--- DATA FOR REVIEW ---

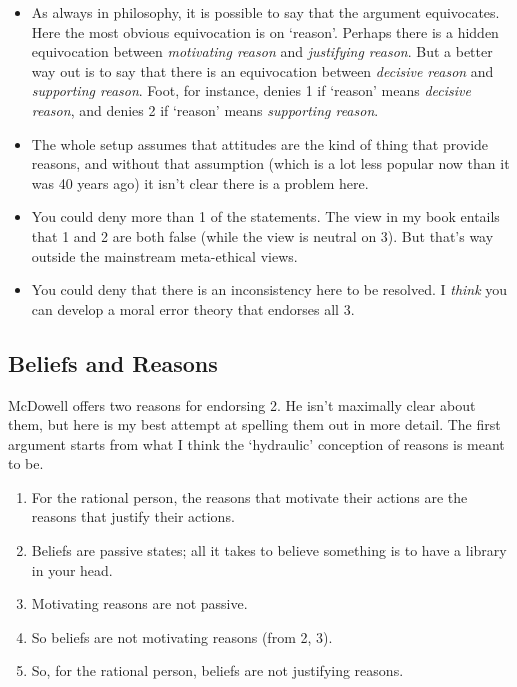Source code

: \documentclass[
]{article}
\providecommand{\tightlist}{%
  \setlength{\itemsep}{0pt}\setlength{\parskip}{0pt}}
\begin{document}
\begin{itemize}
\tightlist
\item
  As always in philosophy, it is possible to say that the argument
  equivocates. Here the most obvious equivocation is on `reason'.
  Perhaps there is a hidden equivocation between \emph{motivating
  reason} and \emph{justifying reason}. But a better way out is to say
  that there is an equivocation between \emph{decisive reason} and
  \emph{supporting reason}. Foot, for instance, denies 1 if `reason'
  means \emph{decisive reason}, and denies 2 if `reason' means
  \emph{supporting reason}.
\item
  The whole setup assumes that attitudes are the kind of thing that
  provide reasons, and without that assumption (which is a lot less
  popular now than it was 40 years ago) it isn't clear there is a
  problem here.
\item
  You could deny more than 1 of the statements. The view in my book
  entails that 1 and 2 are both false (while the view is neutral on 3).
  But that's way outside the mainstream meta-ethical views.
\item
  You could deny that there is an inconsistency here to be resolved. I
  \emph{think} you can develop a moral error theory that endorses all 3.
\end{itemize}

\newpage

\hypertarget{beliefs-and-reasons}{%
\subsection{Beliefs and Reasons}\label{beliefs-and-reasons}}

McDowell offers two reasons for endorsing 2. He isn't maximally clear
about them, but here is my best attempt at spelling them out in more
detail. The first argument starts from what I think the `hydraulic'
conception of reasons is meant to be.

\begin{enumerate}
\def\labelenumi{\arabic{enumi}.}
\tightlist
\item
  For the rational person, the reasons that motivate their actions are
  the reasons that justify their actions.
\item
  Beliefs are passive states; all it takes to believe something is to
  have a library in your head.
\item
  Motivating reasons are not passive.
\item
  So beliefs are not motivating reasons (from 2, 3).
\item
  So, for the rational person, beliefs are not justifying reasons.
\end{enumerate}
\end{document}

---
--- DATA FOR REVIEW ---

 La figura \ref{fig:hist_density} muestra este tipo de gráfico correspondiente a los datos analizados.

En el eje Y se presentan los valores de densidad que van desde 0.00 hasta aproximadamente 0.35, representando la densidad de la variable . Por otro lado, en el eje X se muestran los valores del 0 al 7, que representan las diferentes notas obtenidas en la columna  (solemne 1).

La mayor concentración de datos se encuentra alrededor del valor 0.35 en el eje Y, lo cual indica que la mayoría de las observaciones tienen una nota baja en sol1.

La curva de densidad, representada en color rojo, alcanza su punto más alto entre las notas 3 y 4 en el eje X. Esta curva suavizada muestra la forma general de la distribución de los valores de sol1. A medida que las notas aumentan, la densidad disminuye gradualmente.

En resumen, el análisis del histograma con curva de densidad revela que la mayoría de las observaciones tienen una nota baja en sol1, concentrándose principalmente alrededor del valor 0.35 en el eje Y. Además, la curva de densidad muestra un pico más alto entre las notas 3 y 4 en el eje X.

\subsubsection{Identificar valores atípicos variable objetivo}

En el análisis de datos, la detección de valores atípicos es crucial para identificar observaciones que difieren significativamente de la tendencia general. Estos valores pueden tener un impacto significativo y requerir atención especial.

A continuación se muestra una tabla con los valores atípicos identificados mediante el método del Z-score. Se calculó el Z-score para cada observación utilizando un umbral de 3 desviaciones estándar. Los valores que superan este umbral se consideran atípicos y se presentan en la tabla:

---
--- DATA FOR REVIEW ---

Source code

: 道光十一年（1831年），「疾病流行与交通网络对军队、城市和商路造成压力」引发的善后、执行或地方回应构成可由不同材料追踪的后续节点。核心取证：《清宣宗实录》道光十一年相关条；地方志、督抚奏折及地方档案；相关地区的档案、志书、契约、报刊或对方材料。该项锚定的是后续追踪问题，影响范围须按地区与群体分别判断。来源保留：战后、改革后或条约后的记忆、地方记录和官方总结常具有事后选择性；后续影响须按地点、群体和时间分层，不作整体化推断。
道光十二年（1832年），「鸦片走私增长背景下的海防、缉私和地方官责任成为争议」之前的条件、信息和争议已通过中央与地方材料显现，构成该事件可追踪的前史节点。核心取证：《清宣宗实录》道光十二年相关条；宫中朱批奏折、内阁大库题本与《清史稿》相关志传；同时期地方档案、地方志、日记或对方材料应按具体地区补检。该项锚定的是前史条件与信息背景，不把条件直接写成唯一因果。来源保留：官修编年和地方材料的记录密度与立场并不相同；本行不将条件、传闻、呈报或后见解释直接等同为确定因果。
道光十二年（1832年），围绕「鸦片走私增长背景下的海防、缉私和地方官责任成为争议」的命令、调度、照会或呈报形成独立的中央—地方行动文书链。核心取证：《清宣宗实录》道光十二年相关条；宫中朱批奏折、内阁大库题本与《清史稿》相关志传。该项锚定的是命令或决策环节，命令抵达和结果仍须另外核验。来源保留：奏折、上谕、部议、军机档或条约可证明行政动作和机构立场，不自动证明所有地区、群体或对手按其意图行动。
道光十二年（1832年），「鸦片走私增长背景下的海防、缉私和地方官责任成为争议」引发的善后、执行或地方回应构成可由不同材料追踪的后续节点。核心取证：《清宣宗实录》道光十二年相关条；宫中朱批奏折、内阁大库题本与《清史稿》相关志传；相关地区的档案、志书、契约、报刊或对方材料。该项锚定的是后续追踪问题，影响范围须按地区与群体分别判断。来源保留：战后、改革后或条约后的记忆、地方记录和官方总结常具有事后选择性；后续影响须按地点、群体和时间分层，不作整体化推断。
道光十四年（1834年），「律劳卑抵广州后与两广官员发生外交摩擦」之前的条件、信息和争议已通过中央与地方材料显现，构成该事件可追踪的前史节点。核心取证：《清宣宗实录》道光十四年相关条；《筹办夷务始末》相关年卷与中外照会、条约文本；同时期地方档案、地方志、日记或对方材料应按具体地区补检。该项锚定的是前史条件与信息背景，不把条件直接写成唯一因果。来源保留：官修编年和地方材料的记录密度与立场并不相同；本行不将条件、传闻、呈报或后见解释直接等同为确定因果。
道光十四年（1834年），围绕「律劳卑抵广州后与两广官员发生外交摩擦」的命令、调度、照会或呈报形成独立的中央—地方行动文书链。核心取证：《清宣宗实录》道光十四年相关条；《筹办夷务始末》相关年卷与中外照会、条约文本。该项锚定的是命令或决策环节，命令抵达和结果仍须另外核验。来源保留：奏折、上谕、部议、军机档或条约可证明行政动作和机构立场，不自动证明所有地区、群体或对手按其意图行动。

---

→ EXERCISE PROMPT:
Go through the entries and copy every line that has "筹办夷务始末".

→ TASK RESULT:
道光十四年（1834年），「律劳卑抵广州后与两广官员发生外交摩擦」之前的条件、信息和争议已通过中央与地方材料显现，构成该事件可追踪的前史节点。核心取证：《清宣宗实录》道光十四年相关条；《筹办夷务始末》相关年卷与中外照会、条约文本；同时期地方档案、地方志、日记或对方材料应按具体地区补检。该项锚定的是前史条件与信息背景，不把条件直接写成唯一因果。来源保留：官修编年和地方材料的记录密度与立场并不相同；本行不将条件、传闻、呈报或后见解释直接等同为确定因果。
道光十四年（1834年），围绕「律劳卑抵广州后与两广官员发生外交摩擦」的命令、调度、照会或呈报形成独立的中央—地方行动文书链。核心取证：《清宣宗实录》道光十四年相关条；《筹办夷务始末》相关年卷与中外照会、条约文本。该项锚定的是命令或决策环节，命令抵达和结果仍须另外核验。来源保留：奏折、上谕、部议、军机档或条约可证明行政动作和机构立场，不自动证明所有地区、群体或对手按其意图行动。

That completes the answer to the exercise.